What that means is this: when the autocorrelation is high and positive, the next year is similar to the current year. When the autocorrelation is close to zero, the two years behave in an independent, random manner. When the autocorrelation is negative, the two years behave in the opposite manner. The fact that the autocorrelations became strongly negative in just 3 to 6 years shows strong evidence of mean reversion. If valuations started high, they corrected strongly downwards within 3 to 6 years and vice versa.

Relying on my memory, which is not perfect on this matter, year two was usually close to zero. That is, there was a year, possibly two, that maintained momentum (either high or low valuation), followed by a random year, followed by increasingly strong corrections.

This indicates that high valuations might last for two or three years, but not longer. The bubble was an exception, what statisticians call an outlier.
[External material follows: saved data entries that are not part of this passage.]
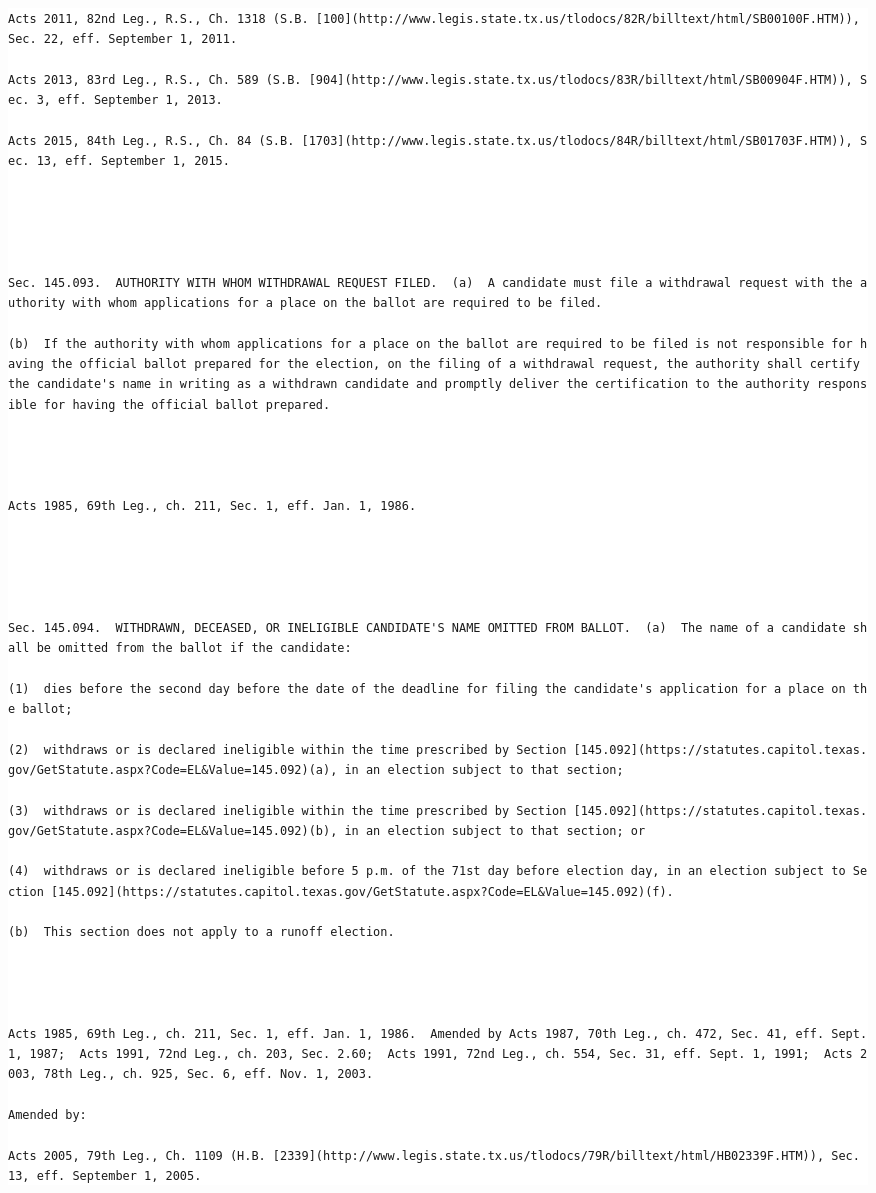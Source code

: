     Acts 2011, 82nd Leg., R.S., Ch. 1318 (S.B. [100](http://www.legis.state.tx.us/tlodocs/82R/billtext/html/SB00100F.HTM)), Sec. 22, eff. September 1, 2011.
    
    Acts 2013, 83rd Leg., R.S., Ch. 589 (S.B. [904](http://www.legis.state.tx.us/tlodocs/83R/billtext/html/SB00904F.HTM)), Sec. 3, eff. September 1, 2013.
    
    Acts 2015, 84th Leg., R.S., Ch. 84 (S.B. [1703](http://www.legis.state.tx.us/tlodocs/84R/billtext/html/SB01703F.HTM)), Sec. 13, eff. September 1, 2015.
    
    
    
    
    
    Sec. 145.093.  AUTHORITY WITH WHOM WITHDRAWAL REQUEST FILED.  (a)  A candidate must file a withdrawal request with the authority with whom applications for a place on the ballot are required to be filed.
    
    (b)  If the authority with whom applications for a place on the ballot are required to be filed is not responsible for having the official ballot prepared for the election, on the filing of a withdrawal request, the authority shall certify the candidate's name in writing as a withdrawn candidate and promptly deliver the certification to the authority responsible for having the official ballot prepared.
    
    
    
    
    Acts 1985, 69th Leg., ch. 211, Sec. 1, eff. Jan. 1, 1986.
    
    
    
    
    
    Sec. 145.094.  WITHDRAWN, DECEASED, OR INELIGIBLE CANDIDATE'S NAME OMITTED FROM BALLOT.  (a)  The name of a candidate shall be omitted from the ballot if the candidate:
    
    (1)  dies before the second day before the date of the deadline for filing the candidate's application for a place on the ballot;
    
    (2)  withdraws or is declared ineligible within the time prescribed by Section [145.092](https://statutes.capitol.texas.gov/GetStatute.aspx?Code=EL&Value=145.092)(a), in an election subject to that section;
    
    (3)  withdraws or is declared ineligible within the time prescribed by Section [145.092](https://statutes.capitol.texas.gov/GetStatute.aspx?Code=EL&Value=145.092)(b), in an election subject to that section; or
    
    (4)  withdraws or is declared ineligible before 5 p.m. of the 71st day before election day, in an election subject to Section [145.092](https://statutes.capitol.texas.gov/GetStatute.aspx?Code=EL&Value=145.092)(f).
    
    (b)  This section does not apply to a runoff election.
    
    
    
    
    Acts 1985, 69th Leg., ch. 211, Sec. 1, eff. Jan. 1, 1986.  Amended by Acts 1987, 70th Leg., ch. 472, Sec. 41, eff. Sept. 1, 1987;  Acts 1991, 72nd Leg., ch. 203, Sec. 2.60;  Acts 1991, 72nd Leg., ch. 554, Sec. 31, eff. Sept. 1, 1991;  Acts 2003, 78th Leg., ch. 925, Sec. 6, eff. Nov. 1, 2003.
    
    Amended by: 
    
    Acts 2005, 79th Leg., Ch. 1109 (H.B. [2339](http://www.legis.state.tx.us/tlodocs/79R/billtext/html/HB02339F.HTM)), Sec. 13, eff. September 1, 2005.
I do remember that I found, by looking at Professor Shiller's S&P 500 index values (manually), that big swings in prices tend to come in pairs. That is, I set a threshold at 15% or 20% and found those years. They pretty much offset each other. But you are right. There were a limited number of exceptions. The three eras of retirement disasters were associated with unanswered downward price swings. (Didn't I see 16% threshold recently, either by Ed Easterling or John Mauldin?) The 1930s had a couple of pairs plus a couple of unanswered price swings.

The main thing to keep in mind is that we are talking about an additional failure mechanism unique to retirement portfolios. It is not in effect unless there are withdrawals. This mechanism depends specifically on the sequence of market gains and losses during the distribution phase.

One troubling thought comes to mind about historical sequences. My investigations are usually based upon dory36's FIRECalc calculator. Yet, raddr has produced credible evidence that the actual historical sequences have been lucky for retirees. I have not included those specific findings in my research. In particular, when I scale safe withdrawal rates for valuations, I depend upon the historical relationship between P/E10 and safety. I do not make any adjustment because of lucky sequences.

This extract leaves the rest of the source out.